В данном случае речь идет вовсе не о защите интересов пользователей, а о защите коммерческих интересов ВК как правообладателя базы данных, считает Павел Катков, владелец IT-legal компании «Катков и партнеры», член Комитета ТПП РФ по предпринимательству в сфере медиакоммуникаций: «Согласно п. 1 ст. 1334 ГК РФ, изготовителю базы данных, создание которой (включая обработку или представление соответствующих материалов) требует существенных финансовых, материальных, организационных или иных затрат, принадлежит исключительное право извлекать из базы данных материалы и осуществлять их последующее использование в любой форме и любым способом». Иными словами, никто не вправе извлекать из базы данных информацию и осуществлять ее последующее использование без разрешения правообладателя, кроме случаев, предусмотренных ГК РФ. Причем неважно, каким способом это делается: посредством IT-сервиса с функцией парсинга или путем выписывания имен и параметров авторучкой на бумаге.

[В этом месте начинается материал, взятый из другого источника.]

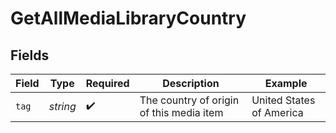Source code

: # GetAllMediaLibraryCountry


## Fields

| Field                                    | Type                                     | Required                                 | Description                              | Example                                  |
| ---------------------------------------- | ---------------------------------------- | ---------------------------------------- | ---------------------------------------- | ---------------------------------------- |
| `tag`                                    | *string*                                 | :heavy_check_mark:                       | The country of origin of this media item | United States of America                 |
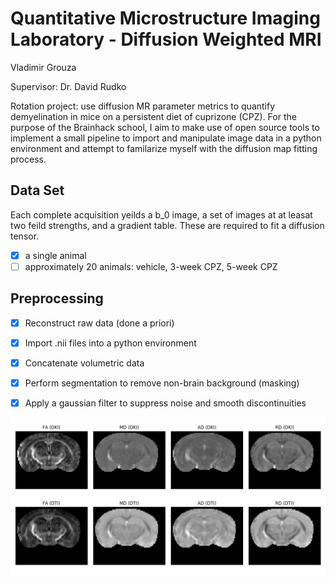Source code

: Quantitative Microstructure Imaging Laboratory - Diffusion Weighted MRI
=============

Vladimir Grouza

Supervisor: Dr. David Rudko

Rotation project: use diffusion MR parameter metrics to quantify demyelination in mice on a persistent diet of cuprizone (CPZ). For the purpose of the Brainhack school, I aim to make use of open source tools to implement a small pipeline to import and manipulate image data in a python environment and attempt to familarize myself with the diffusion map fitting process. 

## Data Set ##

Each complete acquisition yeilds a b_0 image, a set of images at at leasat two feild strengths, and a gradient table. These are required to fit a diffusion tensor.

- [x] a single animal
- [ ] approximately 20 animals: vehicle, 3-week CPZ, 5-week CPZ 

## Preprocessing ## 
- [x] Reconstruct raw data (done a priori)
- [x] Import .nii files into a python environment
- [x] Concatenate volumetric data 
- [x] Perform segmentation to remove non-brain background (masking)
- [x] Apply a gaussian filter to suppress noise and smooth discontinuities



![picture alt](https://github.com/mtl-brainhack-school-2019/qmil-dwi/blob/master/axial_Diffusion_tensor_measures_from_DTI_and_DKI.png "Title is optional")
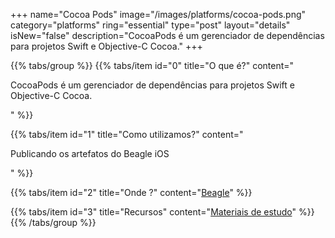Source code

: +++
name="Cocoa Pods"
image="/images/platforms/cocoa-pods.png"
category="platforms"
ring="essential"
type="post"
layout="details"
isNew="false"
description="CocoaPods é um gerenciador de dependências para projetos Swift e Objective-C Cocoa."
+++

{{% tabs/group %}}
  {{% tabs/item id="0" title="O que é?" content="<p>CocoaPods é um gerenciador de dependências para projetos Swift e Objective-C Cocoa.</p>" %}}

  {{% tabs/item id="1" title="Como utilizamos?" content="<p>Publicando os artefatos do Beagle iOS</p>" %}}

  {{% tabs/item id="2" title="Onde ?" content="<a href='https://usebeagle.io/' target='_blank'>Beagle</a>" %}}

  {{% tabs/item id="3" title="Recursos" content="<a href='https://cocoapods.org/' target='_blank'>Materiais de estudo</a>" %}}
{{% /tabs/group %}}

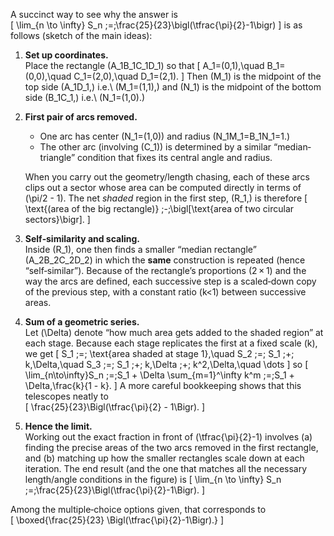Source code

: A succinct way to see why the answer is  
\[
\lim_{n \to \infty} S_n \;=\;\frac{25}{23}\bigl(\tfrac{\pi}{2}-1\bigr)
\]
is as follows (sketch of the main ideas):

1. **Set up coordinates.**  
   Place the rectangle \(A_1B_1C_1D_1\) so that
   \[
     A_1=(0,1),\quad B_1=(0,0),\quad C_1=(2,0),\quad D_1=(2,1).
   \]
   Then \(M_1\) is the midpoint of the top side \(A_1D_1,\) i.e.\ \(M_1=(1,1),\) and \(N_1\) is the midpoint of the bottom side \(B_1C_1,\) i.e.\ \(N_1=(1,0).\)

2. **First pair of arcs removed.**  
   - One arc has center \(N_1=(1,0)\) and radius \(N_1M_1=B_1N_1=1.\)  
   - The other arc (involving \(C_1\)) is determined by a similar “median‐triangle” condition that fixes its central angle and radius.  

   When you carry out the geometry/length chasing, each of these arcs clips out a sector whose area can be computed directly in terms of \(\pi/2 - 1\).  The net *shaded* region in the first step, \(R_1,\) is therefore
   \[
     \text{(area of the big rectangle)} 
     \;-\;\bigl[\text{area of two circular sectors}\bigr].
   \]

3. **Self‐similarity and scaling.**  
   Inside \(R_1\), one then finds a smaller “median rectangle” \(A_2B_2C_2D_2\) in which the **same** construction is repeated (hence “self‐similar”).  Because of the rectangle’s proportions (2 × 1) and the way the arcs are defined, each successive step is a scaled‐down copy of the previous step, with a constant ratio \(k<1\) between successive areas.

4. **Sum of a geometric series.**  
   Let \(\Delta\) denote “how much area gets added to the shaded region” at each stage.  Because each stage replicates the first at a fixed scale \(k\), we get
   \[
     S_1 \;=\; \text{area shaded at stage 1},\quad
     S_2 \;=\; S_1 \;+\; k\,\Delta,\quad
     S_3 \;=\; S_1 \;+\; k\,\Delta \;+\; k^2\,\Delta,\quad \dots
   \]
   so
   \[
     \lim_{n\to\infty}S_n 
     \;=\;S_1 + \Delta \sum_{m=1}^\infty k^m
     \;=\;S_1 + \Delta\,\frac{k}{1 - k}.
   \]
   A more careful bookkeeping shows that this telescopes neatly to  
   \[
     \frac{25}{23}\Bigl(\tfrac{\pi}{2} - 1\Bigr).
   \]

5. **Hence the limit.**  
   Working out the exact fraction in front of \(\tfrac{\pi}{2}-1\) involves (a) finding the precise areas of the two arcs removed in the first rectangle, and (b) matching up how the smaller rectangles scale down at each iteration.  The end result (and the one that matches all the necessary length/angle conditions in the figure) is
\[
   \lim_{n \to \infty} S_n 
   \;=\;\frac{25}{23}\Bigl(\tfrac{\pi}{2}-1\Bigr).
\]

Among the multiple‐choice options given, that corresponds to  
\[
\boxed{\frac{25}{23} \Bigl(\tfrac{\pi}{2}-1\Bigr).}
\]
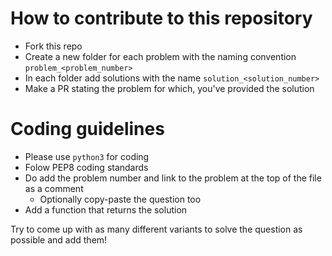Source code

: # How to contribute to this repository
+ Fork this repo
+ Create a new folder for each problem with the naming convention `problem_<problem_number>`
+ In each folder add solutions with the name `solution_<solution_number>`
+ Make a PR stating the problem for which, you've provided the solution

# Coding guidelines
+ Please use `python3` for coding
+ Folow PEP8 coding standards
+ Do add the problem number and link to the problem at the top of the file as a comment
  + Optionally copy-paste the question too
+ Add a function that returns the solution

Try to come up with as many different variants to solve the question as possible and add them!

«Для законного использования требуется соглашение с правообладателем базы данных, и оно будет иметь природу лицензионного договора, по которому правообладатель разрешает лицензиату использование объекта правовой охраны — базы данных», — подчеркнула эксперт.

Аналогичный подход действует применительно к сайтам интернет-СМИ: любой человек может копировать новости при условии указания ссылки на источник, но если за эту же статью кто-то получит хоть копейку, возникнет нарушение прав данного СМИ. Чтобы этого не произошло, должен быть заключен соответствующий договор с правообладателем.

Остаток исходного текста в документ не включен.